***** INPUT

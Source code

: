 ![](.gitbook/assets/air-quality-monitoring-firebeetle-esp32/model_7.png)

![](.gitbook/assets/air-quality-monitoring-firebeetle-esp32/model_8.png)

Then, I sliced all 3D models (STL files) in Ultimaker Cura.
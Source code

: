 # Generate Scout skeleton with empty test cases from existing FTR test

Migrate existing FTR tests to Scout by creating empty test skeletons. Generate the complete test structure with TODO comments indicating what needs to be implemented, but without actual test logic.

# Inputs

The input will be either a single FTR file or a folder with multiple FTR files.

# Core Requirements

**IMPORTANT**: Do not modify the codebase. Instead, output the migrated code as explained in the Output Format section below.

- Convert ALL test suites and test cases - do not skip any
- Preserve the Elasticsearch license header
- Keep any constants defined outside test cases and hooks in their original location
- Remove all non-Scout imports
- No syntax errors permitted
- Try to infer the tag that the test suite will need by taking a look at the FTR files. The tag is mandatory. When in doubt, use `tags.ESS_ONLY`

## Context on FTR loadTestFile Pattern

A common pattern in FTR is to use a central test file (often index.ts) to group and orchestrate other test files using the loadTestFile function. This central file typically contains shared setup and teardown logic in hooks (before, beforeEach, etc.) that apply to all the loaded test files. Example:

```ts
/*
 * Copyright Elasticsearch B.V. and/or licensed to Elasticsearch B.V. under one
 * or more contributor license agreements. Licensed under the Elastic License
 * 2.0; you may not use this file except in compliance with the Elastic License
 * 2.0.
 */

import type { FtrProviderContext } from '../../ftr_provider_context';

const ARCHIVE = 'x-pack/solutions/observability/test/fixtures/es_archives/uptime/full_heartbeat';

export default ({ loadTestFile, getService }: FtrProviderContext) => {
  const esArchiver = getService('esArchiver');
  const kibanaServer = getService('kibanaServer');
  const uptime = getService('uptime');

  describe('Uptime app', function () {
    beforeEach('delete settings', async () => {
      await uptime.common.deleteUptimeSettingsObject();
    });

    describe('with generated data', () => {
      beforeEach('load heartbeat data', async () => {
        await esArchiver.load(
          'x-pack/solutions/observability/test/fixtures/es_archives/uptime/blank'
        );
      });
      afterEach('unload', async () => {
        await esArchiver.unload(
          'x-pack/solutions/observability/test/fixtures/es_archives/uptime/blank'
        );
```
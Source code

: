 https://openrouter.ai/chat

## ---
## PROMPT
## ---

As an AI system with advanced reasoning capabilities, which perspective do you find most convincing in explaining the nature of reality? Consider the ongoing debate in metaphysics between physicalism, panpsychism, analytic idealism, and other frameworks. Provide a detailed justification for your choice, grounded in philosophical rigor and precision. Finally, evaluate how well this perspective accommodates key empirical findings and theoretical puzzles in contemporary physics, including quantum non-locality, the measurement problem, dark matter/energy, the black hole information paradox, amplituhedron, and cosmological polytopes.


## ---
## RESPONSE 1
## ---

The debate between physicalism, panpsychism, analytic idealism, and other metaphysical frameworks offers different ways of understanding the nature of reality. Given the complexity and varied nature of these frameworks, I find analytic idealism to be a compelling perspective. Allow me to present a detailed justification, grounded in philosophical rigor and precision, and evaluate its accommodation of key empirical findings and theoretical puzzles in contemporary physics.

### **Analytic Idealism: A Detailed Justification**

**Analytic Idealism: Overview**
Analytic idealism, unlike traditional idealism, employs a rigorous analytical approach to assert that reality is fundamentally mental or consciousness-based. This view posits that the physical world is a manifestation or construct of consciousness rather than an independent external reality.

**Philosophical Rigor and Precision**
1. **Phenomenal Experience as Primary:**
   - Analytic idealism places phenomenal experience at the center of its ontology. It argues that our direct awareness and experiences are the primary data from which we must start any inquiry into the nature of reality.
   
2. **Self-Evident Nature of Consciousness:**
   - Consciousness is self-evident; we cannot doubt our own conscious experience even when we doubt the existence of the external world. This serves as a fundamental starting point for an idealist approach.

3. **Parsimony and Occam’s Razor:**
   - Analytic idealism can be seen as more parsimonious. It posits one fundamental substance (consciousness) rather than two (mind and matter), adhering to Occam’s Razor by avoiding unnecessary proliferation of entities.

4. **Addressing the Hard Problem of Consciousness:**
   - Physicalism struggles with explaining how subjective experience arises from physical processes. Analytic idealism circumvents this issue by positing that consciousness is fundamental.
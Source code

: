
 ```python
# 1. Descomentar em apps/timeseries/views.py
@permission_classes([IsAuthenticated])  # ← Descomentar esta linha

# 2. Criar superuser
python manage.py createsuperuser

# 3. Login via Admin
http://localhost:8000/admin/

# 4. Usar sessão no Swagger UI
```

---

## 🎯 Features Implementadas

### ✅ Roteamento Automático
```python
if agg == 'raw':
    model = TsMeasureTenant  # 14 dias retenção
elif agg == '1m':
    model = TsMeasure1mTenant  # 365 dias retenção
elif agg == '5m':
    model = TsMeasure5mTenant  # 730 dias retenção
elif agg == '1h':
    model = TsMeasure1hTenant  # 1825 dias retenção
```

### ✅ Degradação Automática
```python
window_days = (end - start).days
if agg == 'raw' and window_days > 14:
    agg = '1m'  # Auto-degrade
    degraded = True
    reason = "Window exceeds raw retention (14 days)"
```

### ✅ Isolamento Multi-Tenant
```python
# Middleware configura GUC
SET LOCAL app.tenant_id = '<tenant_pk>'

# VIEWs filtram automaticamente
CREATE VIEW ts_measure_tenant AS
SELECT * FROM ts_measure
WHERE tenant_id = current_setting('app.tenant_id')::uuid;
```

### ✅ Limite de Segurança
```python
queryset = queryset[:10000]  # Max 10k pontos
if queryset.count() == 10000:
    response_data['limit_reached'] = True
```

**********

• WHAT THE TASK REQUIRES
Find the word "Elasticsearch" in the records. Copy every line it appears in.

• OUTPUT BELOW
- Preserve the Elasticsearch license header
 * Copyright Elasticsearch B.V. and/or licensed to Elasticsearch B.V. under one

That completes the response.